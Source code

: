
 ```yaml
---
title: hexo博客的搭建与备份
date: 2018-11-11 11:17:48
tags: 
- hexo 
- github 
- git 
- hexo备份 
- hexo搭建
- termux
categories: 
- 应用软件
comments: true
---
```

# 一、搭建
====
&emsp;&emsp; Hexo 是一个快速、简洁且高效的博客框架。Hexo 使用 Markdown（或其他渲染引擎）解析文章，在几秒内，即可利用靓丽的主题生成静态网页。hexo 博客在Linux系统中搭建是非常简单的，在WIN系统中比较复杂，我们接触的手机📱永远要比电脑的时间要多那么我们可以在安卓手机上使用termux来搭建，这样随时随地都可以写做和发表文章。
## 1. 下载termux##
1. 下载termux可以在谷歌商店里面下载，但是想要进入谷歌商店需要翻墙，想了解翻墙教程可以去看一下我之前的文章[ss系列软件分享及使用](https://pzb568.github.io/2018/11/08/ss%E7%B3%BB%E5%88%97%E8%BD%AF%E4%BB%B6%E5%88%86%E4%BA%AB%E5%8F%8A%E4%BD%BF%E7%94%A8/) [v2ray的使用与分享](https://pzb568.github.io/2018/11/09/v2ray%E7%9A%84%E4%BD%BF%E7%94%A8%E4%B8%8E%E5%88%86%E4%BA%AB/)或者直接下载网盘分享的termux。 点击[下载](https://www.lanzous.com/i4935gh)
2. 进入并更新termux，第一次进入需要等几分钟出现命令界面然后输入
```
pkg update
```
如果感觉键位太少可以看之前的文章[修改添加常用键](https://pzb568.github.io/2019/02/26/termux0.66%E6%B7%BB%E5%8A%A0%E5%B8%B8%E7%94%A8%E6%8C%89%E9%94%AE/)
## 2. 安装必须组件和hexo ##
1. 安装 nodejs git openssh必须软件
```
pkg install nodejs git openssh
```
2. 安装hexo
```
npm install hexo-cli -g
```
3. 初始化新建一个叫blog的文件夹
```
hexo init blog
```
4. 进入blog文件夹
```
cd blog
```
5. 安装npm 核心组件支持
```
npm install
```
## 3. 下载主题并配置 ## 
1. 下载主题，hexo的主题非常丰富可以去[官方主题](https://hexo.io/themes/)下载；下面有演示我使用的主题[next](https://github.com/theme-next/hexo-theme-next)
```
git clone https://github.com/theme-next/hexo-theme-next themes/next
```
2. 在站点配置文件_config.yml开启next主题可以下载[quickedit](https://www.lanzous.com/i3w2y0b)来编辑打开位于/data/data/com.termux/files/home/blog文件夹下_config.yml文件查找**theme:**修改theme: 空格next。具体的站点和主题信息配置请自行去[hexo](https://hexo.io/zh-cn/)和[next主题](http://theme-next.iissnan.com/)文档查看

== == ==

Where does the string "theme" appear in the records? Copy every line that holds it.

_Exercise response_
1. 下载主题，hexo的主题非常丰富可以去[官方主题](https://hexo.io/themes/)下载；下面有演示我使用的主题[next](https://github.com/theme-next/hexo-theme-next)
git clone https://github.com/theme-next/hexo-theme-next themes/next
2. 在站点配置文件_config.yml开启next主题可以下载[quickedit](https://www.lanzous.com/i3w2y0b)来编辑打开位于/data/data/com.termux/files/home/blog文件夹下_config.yml文件查找**theme:**修改theme: 空格next。具体的站点和主题信息配置请自行去[hexo](https://hexo.io/zh-cn/)和[next主题](http://theme-next.iissnan.com/)文档查看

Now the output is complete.